El recurso estilístico como fuente discursiva o el discurso como moldeador de ese rasgo definitorio. Sea como fuere, y antes de que el cine de Lafosse tomara una conciencia formal absoluta —algo que, como todo cineasta, ha desarrollado y pulido con el tiempo—, el belga elevaba en su ópera prima una voz que demostraba mayor propiedad de lo que podrían resultarlo esa serie de formas, reclamos o medios procesados precisamente para atraer una mirada no solamente ante un prisma, sino también ante el despliegue de recursos necesarios para enarbolar la propia disertación.
En efecto, no se puede negar, el autor de Perder la razón ha adquirido una depuración capaz de transportarle a otro terreno, aunque en el fondo los asuntos a dirimir no se hayan alejado de un mismo plano, y si bien ello ha conllevado al descubrimiento de uno de los autores más interesantes de su cinematografía, es verdaderamente ante la desnudez y osadía de sus primeras imágenes donde mejor se apreciaba una senda tan particular como propia es su voz. Así, si algo desvela su ópera prima, Folie privée, eran una serie de temas y razonamientos que cobraron una amplitud más vivaz y rabiosa que nunca ante la dirección y recorrido de una cámara sin complejos, una fotografía cruda, de inevitable granulado y una ausencia de ornamentos precisamente presto a una dramatización más palpable y descarnada.
No es que con el tiempo, las disecciones ejercidas por Lafosse sobre el influjo del seno familiar como núcleo desintegrador del propio individuo hayan perdido ni mucho menos fuerza, más bien que el carácter primigenio y entero de estampas que recorrían la obra que nos ocupa los ponían al desnudo de la forma más franca y latente de todas: a través de una inmersión desprejuiciada en el celuloide. De este modo, ya no se trata de obtener en Folie privée un relato con el cuerpo y madurez que han obtenido posteriores obras del belga, sino más bien de poner de manifiesto unas inquietudes evidentes a través de la más sencilla de las crónicas, armándola sin embargo de un nervio impreso en sus imágenes, en sus llanos pero certeros espacios, en su carencia de, y especialmente, en la rabiosa descripción de unos actores llevados al límite, como si imprimir el pedazo de vida pensado por Lafosse —y Cuppens, protagonista para la ocasión— fuese más una cuestión de supervivencia que la simple y huera dramatización de un hecho ajeno.
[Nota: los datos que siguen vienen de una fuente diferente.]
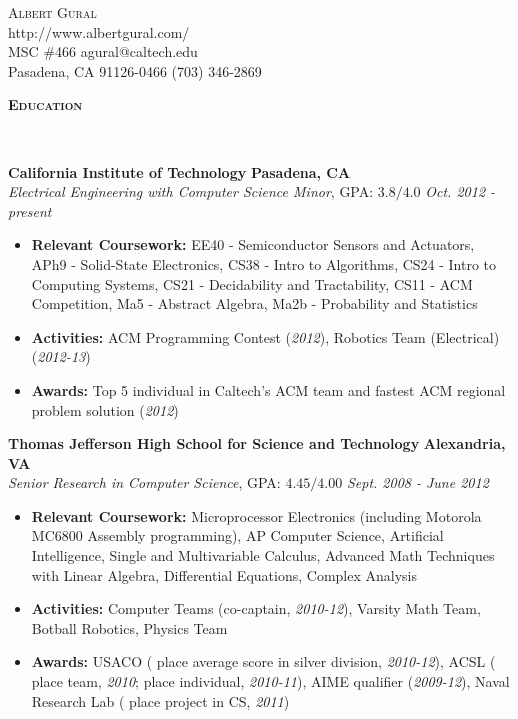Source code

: \documentclass{article}
\newenvironment{changemargin}[2]{%
  \begin{list}{}{%
    \setlength{\topsep}{0pt}%
    \setlength{\leftmargin}{#1}%
    \setlength{\rightmargin}{#2}%
    \setlength{\listparindent}{\parindent}%
    \setlength{\itemindent}{\parindent}%
    \setlength{\parsep}{\parskip}%
  }%
  \item[]}{\end{list}
}
\newcommand{\lineover}{
	\begin{changemargin}{-0.05in}{-0.05in}
		\vspace*{-8pt}
		\hrulefill \\
		\vspace*{-2pt}
	\end{changemargin}
}
\newcommand{\header}[1]{
	\begin{changemargin}{-0.5in}{-0.5in}
		{\large \textbf{\scshape{#1}}}\\
  	\lineover
	\end{changemargin}
}
\newcommand{\contact}[6]{
	\begin{changemargin}{1in}{1in}
		\begin{center}
			{\LARGE \scshape {#1}}\\ \smallskip
			{#4}\\ \smallskip
			{#2} \hfill {#5}\\ \smallskip
			{#3} \hfill {#6}\\ \smallskip 
		\end{center}
	\end{changemargin}
}
\newenvironment{body} {
	\vspace*{-16pt}
	\begin{changemargin}{-0.25in}{-0.5in}
  }	
	{\end{changemargin}
}
\begin{document}
\contact{Albert Gural}{MSC \#466}{Pasadena, CA 91126-0466}{http://www.albertgural.com/}{agural@caltech.edu}{(703) 346-2869}


\header{Education}

\begin{body}
	\vspace{14pt}
	\textbf{California Institute of Technology} \hfill \textbf{Pasadena, CA}{} \\
	\emph{Electrical Engineering with Computer Science Minor}, GPA: $3.8/4.0$ \hfill \emph{Oct. 2012 - present} \\
	\begin{itemize}%
	\item \textbf{Relevant Coursework:} EE40 - Semiconductor Sensors and Actuators, APh9 - Solid-State Electronics, CS38 - Intro to Algorithms, CS24 - Intro to Computing Systems, CS21 - Decidability and Tractability, CS11 - ACM Competition, Ma5 - Abstract Algebra, Ma2b - Probability and Statistics
	\item \textbf{Activities:} ACM Programming Contest (\textit{2012}), Robotics Team (Electrical) (\textit{2012-13})
	\item \textbf{Awards:} Top 5 individual in Caltech's ACM team and fastest ACM regional problem solution (\textit{2012})
	\end{itemize}

	\medskip

	\textbf{Thomas Jefferson High School for Science and Technology} \hfill \textbf{Alexandria, VA} \\
	\emph{Senior Research in Computer Science}, GPA: $4.45/4.00$ \hfill \emph{Sept. 2008 - June 2012} \\
	\begin{itemize}%
	\item \textbf{Relevant Coursework:} Microprocessor Electronics (including Motorola MC6800 Assembly programming), AP Computer Science, Artificial Intelligence, Single and Multivariable Calculus, Advanced Math Techniques with Linear Algebra, Differential Equations, Complex Analysis
	\item \textbf{Activities:} Computer Teams (co-captain, \textit{2010-12}), Varsity Math Team, Botball Robotics, Physics Team
	\item \textbf{Awards:} USACO ( place average score in silver division, \textit{2010-12}), ACSL ( place team, \textit{2010};  place individual, \textit{2010-11}), AIME qualifier (\textit{2009-12}), Naval Research Lab ( place project in CS, \textit{2011})
	\end{itemize}
\end{body}
\end{document}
Esa ‹folie privée› —traducido como locura privada— a la que atiende el título hace, pues, referencia a un estado prácticamente de descomposición que no únicamente se obvia en la raíz del relato o al destino de unos personajes cuya paradoja —la de la (auto)destrucción— parece anticiparse mucho antes de lo previsto, también lo hace en la decadencia de una mirada dispuesta a ser llevada hasta las últimas consecuencias sin por ello pervertir el sentido intrínseco de su perspectiva. La familia, eje vertebrador capaz de derruir ya no sólo lazos, sino también la propia figura, el individuo, continúa siendo explorada por Lafosse casi 15 años más tarde, pero quizá aquello que se podía entrever en films como Élève libre y terminaba por destaparse en la ya citada Perder la razón, encuentra una amplitud distinta, incluso más agónica —algo que encaja mejor con el prisma de Lafosse—, en una ópera prima que ya dejaba un tan necesario como veraz grito ahogado ante una (otra) familia descompuesta por su propia razón de ser: compartir algo que nunca se tuvo —fue ficticio— frente a la necesidad de una silueta cuyas necesidades se sobreponen al significado único de ese término tan descarnadamente descrito por Lafosse.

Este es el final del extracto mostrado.